Provided information START

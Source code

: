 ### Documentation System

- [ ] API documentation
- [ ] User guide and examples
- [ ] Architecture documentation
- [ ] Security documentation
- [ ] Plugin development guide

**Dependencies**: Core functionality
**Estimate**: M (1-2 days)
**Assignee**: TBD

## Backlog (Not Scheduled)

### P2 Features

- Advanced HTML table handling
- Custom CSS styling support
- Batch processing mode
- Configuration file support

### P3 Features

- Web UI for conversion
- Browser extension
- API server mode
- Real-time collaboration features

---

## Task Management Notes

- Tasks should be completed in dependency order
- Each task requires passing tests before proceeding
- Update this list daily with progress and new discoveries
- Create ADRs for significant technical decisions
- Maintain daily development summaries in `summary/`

Provided information END
Provided information START

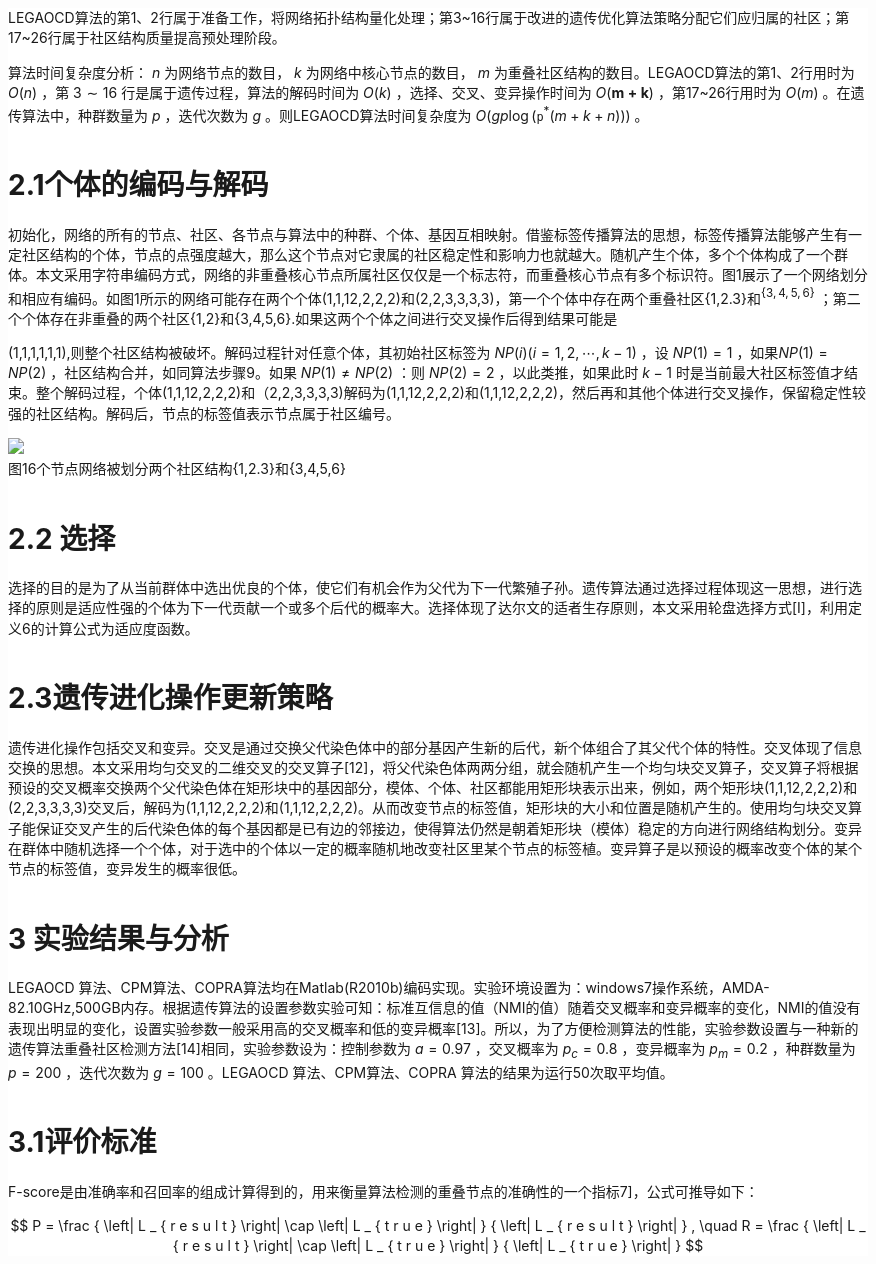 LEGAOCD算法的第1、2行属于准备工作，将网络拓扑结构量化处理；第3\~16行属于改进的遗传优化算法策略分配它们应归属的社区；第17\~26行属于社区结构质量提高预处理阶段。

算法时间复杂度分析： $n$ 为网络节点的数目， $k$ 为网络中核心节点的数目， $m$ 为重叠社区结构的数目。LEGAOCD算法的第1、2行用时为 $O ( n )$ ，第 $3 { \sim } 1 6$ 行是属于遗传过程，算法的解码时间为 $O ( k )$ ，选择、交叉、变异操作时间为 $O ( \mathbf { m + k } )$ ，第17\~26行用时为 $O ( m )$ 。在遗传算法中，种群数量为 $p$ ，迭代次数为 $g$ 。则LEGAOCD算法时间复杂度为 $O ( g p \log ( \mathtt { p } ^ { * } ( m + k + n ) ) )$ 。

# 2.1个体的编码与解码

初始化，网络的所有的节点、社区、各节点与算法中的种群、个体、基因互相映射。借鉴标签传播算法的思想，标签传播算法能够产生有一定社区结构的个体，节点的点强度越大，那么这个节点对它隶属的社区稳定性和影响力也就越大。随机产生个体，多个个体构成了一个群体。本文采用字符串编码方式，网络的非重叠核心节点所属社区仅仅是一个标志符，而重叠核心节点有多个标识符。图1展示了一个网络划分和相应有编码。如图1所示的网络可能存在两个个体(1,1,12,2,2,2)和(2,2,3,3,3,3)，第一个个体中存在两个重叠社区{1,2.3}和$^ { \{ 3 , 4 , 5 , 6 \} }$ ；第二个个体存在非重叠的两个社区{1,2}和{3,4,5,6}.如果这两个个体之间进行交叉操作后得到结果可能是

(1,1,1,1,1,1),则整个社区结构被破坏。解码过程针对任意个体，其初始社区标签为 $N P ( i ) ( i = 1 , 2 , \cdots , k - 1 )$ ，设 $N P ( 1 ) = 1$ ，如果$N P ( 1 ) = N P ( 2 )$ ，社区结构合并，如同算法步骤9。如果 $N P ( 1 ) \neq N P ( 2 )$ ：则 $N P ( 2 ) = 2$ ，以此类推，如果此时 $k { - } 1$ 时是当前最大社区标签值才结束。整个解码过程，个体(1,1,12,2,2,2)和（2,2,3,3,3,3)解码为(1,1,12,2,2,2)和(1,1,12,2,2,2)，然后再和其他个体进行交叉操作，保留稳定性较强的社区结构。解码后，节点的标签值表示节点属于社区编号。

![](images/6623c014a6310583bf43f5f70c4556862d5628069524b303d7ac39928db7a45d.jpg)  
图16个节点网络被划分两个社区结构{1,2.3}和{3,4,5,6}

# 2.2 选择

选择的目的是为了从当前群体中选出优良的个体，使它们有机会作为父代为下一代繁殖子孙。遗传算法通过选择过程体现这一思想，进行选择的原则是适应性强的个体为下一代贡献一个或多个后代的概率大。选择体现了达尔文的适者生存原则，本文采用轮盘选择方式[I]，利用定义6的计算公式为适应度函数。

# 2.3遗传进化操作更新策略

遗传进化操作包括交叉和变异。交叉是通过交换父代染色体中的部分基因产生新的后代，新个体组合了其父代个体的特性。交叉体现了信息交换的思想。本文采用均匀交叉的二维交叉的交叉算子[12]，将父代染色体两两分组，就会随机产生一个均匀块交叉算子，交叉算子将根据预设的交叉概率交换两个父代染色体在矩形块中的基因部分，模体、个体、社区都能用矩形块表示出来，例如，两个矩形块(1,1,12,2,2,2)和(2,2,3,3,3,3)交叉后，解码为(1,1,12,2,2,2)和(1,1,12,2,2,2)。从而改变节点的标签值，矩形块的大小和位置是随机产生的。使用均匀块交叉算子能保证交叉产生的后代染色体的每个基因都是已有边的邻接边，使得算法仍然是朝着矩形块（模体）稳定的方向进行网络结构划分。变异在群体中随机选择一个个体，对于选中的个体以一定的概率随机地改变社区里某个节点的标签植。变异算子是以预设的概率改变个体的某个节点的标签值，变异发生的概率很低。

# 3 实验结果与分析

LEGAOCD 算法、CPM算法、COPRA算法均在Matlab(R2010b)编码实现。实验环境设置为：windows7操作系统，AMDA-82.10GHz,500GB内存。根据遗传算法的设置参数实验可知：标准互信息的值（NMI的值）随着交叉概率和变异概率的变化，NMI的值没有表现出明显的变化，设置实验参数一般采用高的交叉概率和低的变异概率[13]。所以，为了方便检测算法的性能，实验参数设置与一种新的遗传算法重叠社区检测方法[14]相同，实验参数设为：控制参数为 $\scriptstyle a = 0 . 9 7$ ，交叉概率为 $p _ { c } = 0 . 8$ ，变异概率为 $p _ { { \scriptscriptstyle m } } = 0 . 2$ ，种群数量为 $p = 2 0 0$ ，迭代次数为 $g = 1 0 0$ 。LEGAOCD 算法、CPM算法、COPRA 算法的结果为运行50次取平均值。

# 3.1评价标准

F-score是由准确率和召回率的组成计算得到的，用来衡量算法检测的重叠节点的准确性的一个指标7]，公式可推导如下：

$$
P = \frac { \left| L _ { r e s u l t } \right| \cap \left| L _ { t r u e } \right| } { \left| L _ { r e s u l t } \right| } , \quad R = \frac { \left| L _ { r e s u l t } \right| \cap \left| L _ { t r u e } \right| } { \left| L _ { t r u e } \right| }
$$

Provided information END
Provided information START

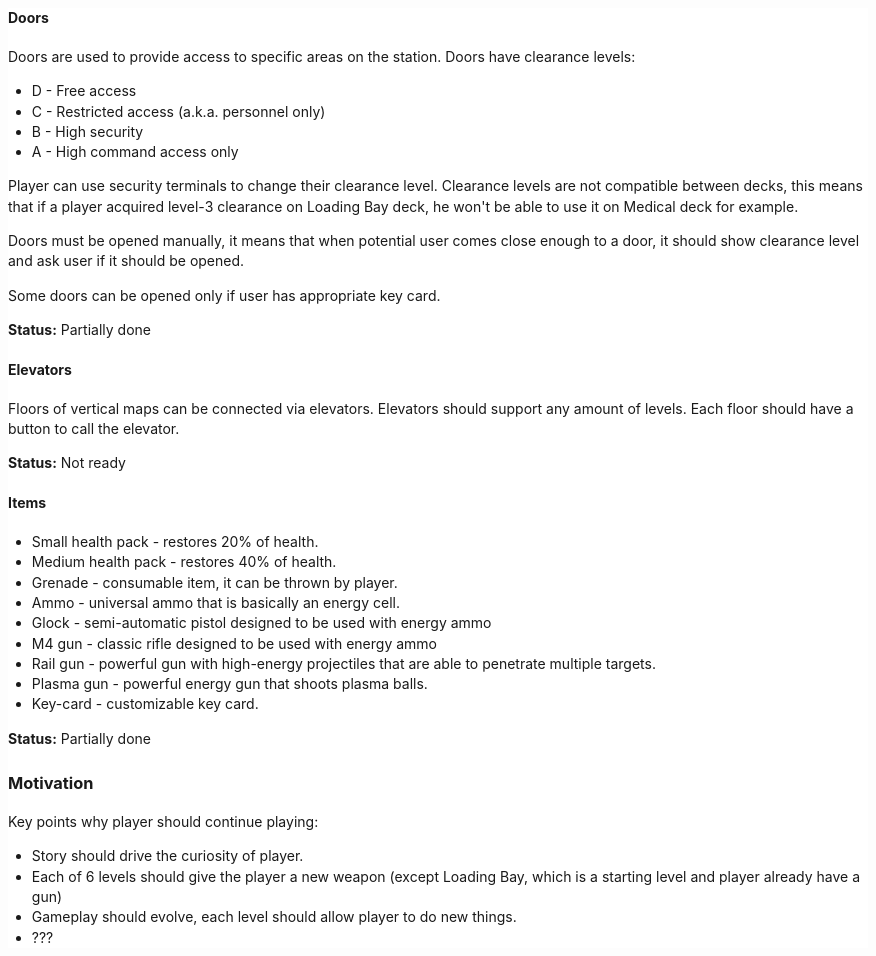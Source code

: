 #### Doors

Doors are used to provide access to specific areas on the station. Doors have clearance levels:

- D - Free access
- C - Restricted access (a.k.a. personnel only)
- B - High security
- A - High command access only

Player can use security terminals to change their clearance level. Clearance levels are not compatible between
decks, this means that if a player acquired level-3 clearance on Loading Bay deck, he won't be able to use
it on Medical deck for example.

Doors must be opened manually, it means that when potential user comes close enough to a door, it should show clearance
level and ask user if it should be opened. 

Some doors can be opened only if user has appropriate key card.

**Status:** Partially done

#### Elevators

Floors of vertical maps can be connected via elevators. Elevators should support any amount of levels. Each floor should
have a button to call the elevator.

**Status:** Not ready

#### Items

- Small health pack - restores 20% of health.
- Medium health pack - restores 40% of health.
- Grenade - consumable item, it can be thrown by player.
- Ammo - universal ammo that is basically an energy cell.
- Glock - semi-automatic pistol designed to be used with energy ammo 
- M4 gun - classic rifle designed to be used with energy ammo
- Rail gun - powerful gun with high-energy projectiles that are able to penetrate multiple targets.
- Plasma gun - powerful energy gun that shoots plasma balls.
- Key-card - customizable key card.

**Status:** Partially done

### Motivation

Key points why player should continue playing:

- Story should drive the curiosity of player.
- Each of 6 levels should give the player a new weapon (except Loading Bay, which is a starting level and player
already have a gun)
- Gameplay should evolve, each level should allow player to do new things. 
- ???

Provided information END

§ Brief: Output the lines above exactly, but only those between the line holding "- Real-time collaboration features" and the line holding "- Maintain daily", inclusive.

§ Result for this exercise:
- Real-time collaboration features

---

## Task Management Notes

- Tasks should be completed in dependency order
- Each task requires passing tests before proceeding
- Update this list daily with progress and new discoveries
- Create ADRs for significant technical decisions
- Maintain daily development summaries in `summary/`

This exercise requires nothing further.